Размер шрифта
-
+

По дороге в книжный - стр. 4


И вот Василиса возвращается. Удерживаю вопрос «Зачем?» и спрашиваю:

– Когда?

– Завтра. Уже…

Он произносит это так жалобно, что я едва справляюсь с рукой, которая так и тянется погладить гладкую щеку – моя ладонь помнит, какой она становится после бритья… Может, он ждет этого, но я удерживаю руку, хотя понимаю: Егору до сих пор больно из-за того, что мать бросила его, а ведь прошло несколько лет. Впрочем, о чем я? Моя рана до сих пор кровоточит, а я даже не знала своих родителей…

В первые дни после ее отлета Егор в прямом смысле слова рвал и метал: клочки каких-то бумаг усеяли пол, но убрать он мне не позволил, видно, не хотел, чтоб я прочла хоть слово. Может, это были письма матери? К нему или к мужу, которого Василиса бросила умирать в хосписе?

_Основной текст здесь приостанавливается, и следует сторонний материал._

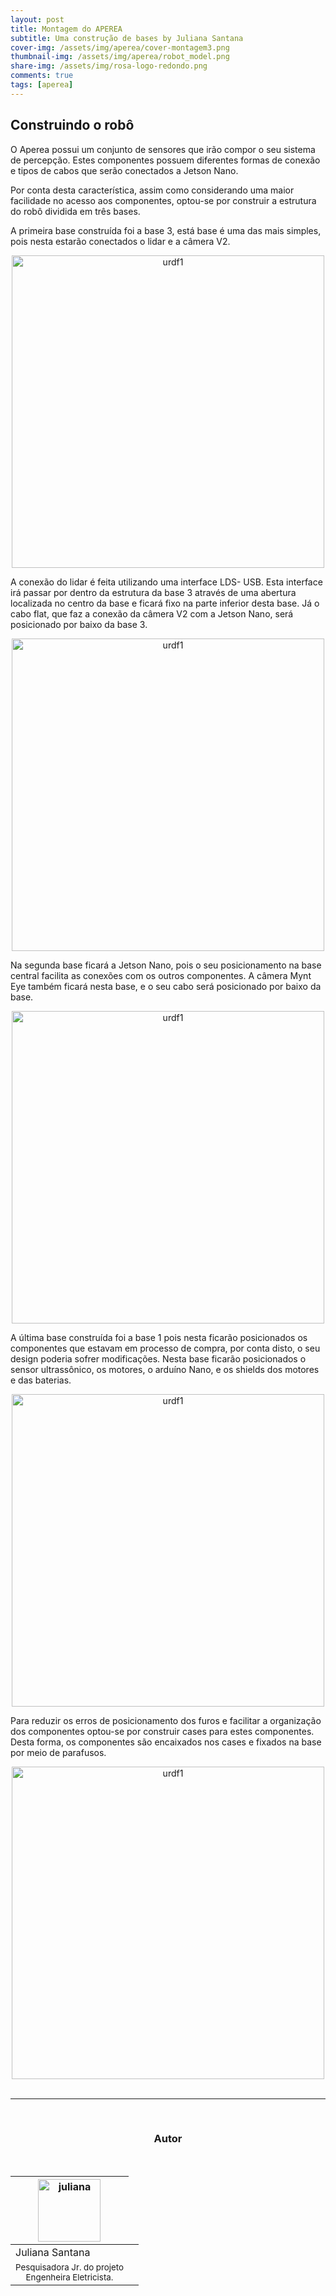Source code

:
 ```yaml
---
layout: post
title: Montagem do APEREA 
subtitle: Uma construção de bases by Juliana Santana
cover-img: /assets/img/aperea/cover-montagem3.png
thumbnail-img: /assets/img/aperea/robot_model.png
share-img: /assets/img/rosa-logo-redondo.png
comments: true
tags: [aperea]
---
```

## Construindo o robô

O Aperea possui um conjunto de sensores que irão compor o seu sistema de percepção. Estes componentes possuem diferentes formas de conexão e tipos de cabos que serão conectados a Jetson Nano.

Por conta desta característica, assim como considerando uma maior facilidade no acesso aos componentes, optou-se por construir a estrutura do robô dividida em três bases.

A primeira base construída foi a base 3, está base é uma das mais simples, pois nesta estarão conectados o lidar e a câmera V2.

<center>
  <img src="{{ 'assets/img/aperea/robot_model.png' | relative_url }}" width="500" text-align=center alt="urdf1" />
</center>

A conexão do lidar é feita utilizando uma interface LDS- USB. Esta interface irá passar por dentro da estrutura da base 3 através de uma abertura localizada no centro da base e ficará fixo na parte inferior desta base. Já o cabo flat, que faz a conexão da câmera V2 com a Jetson Nano, será posicionado por baixo da base 3.

<center>
  <img src="{{ 'assets/img/aperea/robot_model.png' | relative_url }}" width="500" text-align=center alt="urdf1" />
</center>

Na segunda base ficará a Jetson Nano, pois o seu posicionamento na base central facilita as conexões com os outros componentes. A câmera Mynt Eye também ficará nesta base, e o seu cabo será posicionado por baixo da base.

<center>
  <img src="{{ 'assets/img/aperea/robot_model.png' | relative_url }}" width="500" text-align=center alt="urdf1" />
</center>

A última base construída foi a base 1 pois nesta ficarão posicionados os componentes que estavam em processo de compra, por conta disto, o seu design poderia sofrer modificações. Nesta base ficarão posicionados o sensor ultrassônico, os motores, o arduíno Nano, e os shields dos motores e das baterias.

<center>
  <img src="{{ 'assets/img/aperea/robot_model.png' | relative_url }}" width="500" text-align=center alt="urdf1" />
</center>

Para reduzir os erros de posicionamento dos furos e facilitar a organização dos componentes optou-se por construir cases para estes componentes. Desta forma, os componentes são encaixados nos cases e fixados na base por meio de parafusos.

<center>
  <img src="{{ 'assets/img/aperea/robot_model.png' | relative_url }}" width="500" text-align=center alt="urdf1" />
</center>


<br>

---------------------
<br>

<!-- autor -->
<center><h3 class="post-title">Autor</h3><br/></center>
<div class="row">
  <div class="col-xl-auto offset-xl-0 col-lg-4 offset-lg-0 center">
    <table class="table-borderless highlight">
      <thead>
        <tr>
          <th><img src="{{ 'assets/img/people/juliana-1.png' | relative_url }}" width="100" alt="juliana" class="img-fluid rounded-circle" /></th>
        </tr>
      </thead>
      <tbody>
        <tr class="font-weight-bolder" style="text-align: center margin-top: 0">
          <td>Juliana Santana</td>
        </tr>
        <tr style="text-align: center" >
          <td style="vertical-align: top"><small>Pesquisadora Jr. do projeto <br>Engenheira Eletricista.</small></td>
          <td></td>
        </tr>
      </tbody>
    </table>
  </div>
</div>

<br>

И тут до меня доходит, что теперь наш развод неминуем… Василиса настоит на этом, можно не сомневаться, ведь ситуация самая благоприятная. И без того непонятно, почему Егор все тянет и не ставит последнюю точку.

Но сейчас обсуждать это не стоит, и я уточняю:

– Надолго?

– Она не сказала.

– Может, всего на пару дней? Ты справишься…

– Смеешься? Стоит заморачиваться с перелетом из Флориды, который сам по себе проблематичен сейчас, я уж не говорю о десятке или сколько там часов в самолете, чтобы провести в Москве пару дней?

Как ему удается произносить километровые предложения на одном дыхании? Но этой сетью слов Егору меня не опутать, я догадываюсь, чего он хочет, и произношу со всей категоричностью, на которую только способна:

– Мишку я ей не дам.

– А кулаки зачем?

Только сейчас я замечаю, что мои руки действительно сжались, как перед боем. Я расслабляю пальцы, провожу ладонями по джинсам, но Егор уже успел заметить.

– Я и не прошу тебя…

– Нет! Ты хочешь подсунуть ей вместо себя сына. Не выйдет. Это твоя мать, мучайся с ней сам.

От злости Егор давит на газ, и от машины разлетаются целые фонтаны брызг. В лобовое стекло ударяет плотная струя, и мы опять оказываемся то ли на дне, то ли в аквариуме. Я невольно вжимаюсь в спинку сиденья.

Сбросив пар, он успокаивается и произносит ровным голосом:

– А ты даже не допускаешь мысли, что мама соскучилась по своему единственному внуку?

– Соскучилась? Когда она его видела в последний раз? Еще в пеленках?

– Не совсем…

– Для нее существует только один ребенок – ты. – Я тоже стараюсь говорить спокойно, чтобы это прозвучало убедительно. – Ее никогда не будут интересовать другие дети. Я через это прошла. И не заинтересовала ее…

– Но ты не была ребенком!

Он сам тут же умолкает, прикусывает нижнюю губу, сообразив, что сболтнул глупость.

Мне еще не было двадцати лет, когда мы встретились, и я, конечно же, была ребенком, отвергнутым его прекрасной матерью. И остаюсь им, как любой человек, не знавший своих родителей и не проживший закономерную стадию взросления в коконе их любви. Я все еще жду, когда кто-нибудь донянчит меня…

– Извини, Лянка, – бормочет Егор.

– Ничего, – отзываюсь как можно беспечней. – Я привыкла.

– А к такому можно привыкнуть?

Этого он тоже не должен был спрашивать, но сосредоточенность на себе и своей боли покрывает его тело броней, о которую я ранилась годами. Залижу и эту рану…

* * *

Не проснувшийся до конца Мишка выруливает из комнаты, заслышав наши голоса. На нем теплая пижама с красными и синими машинками, а год назад сын еще не отказывался спать, усыпанный слониками. Та пижама нравилась мне больше, ведь наш ушастый мальчик и сам напоминает милого слоника. Но я понимаю: школьник – это вам не детсадовец, для него началась другая жизнь, с чем приходится мириться. Счастье, что Мишка еще позволяет потискать себя и потрогать губами светлые волоски на светящихся розовым ушках… От него пахнет детским шампунем и невинностью, кажется, Егор тоже улавливает эти ароматы, потому что замирает, прижав сына, и закрывает глаза.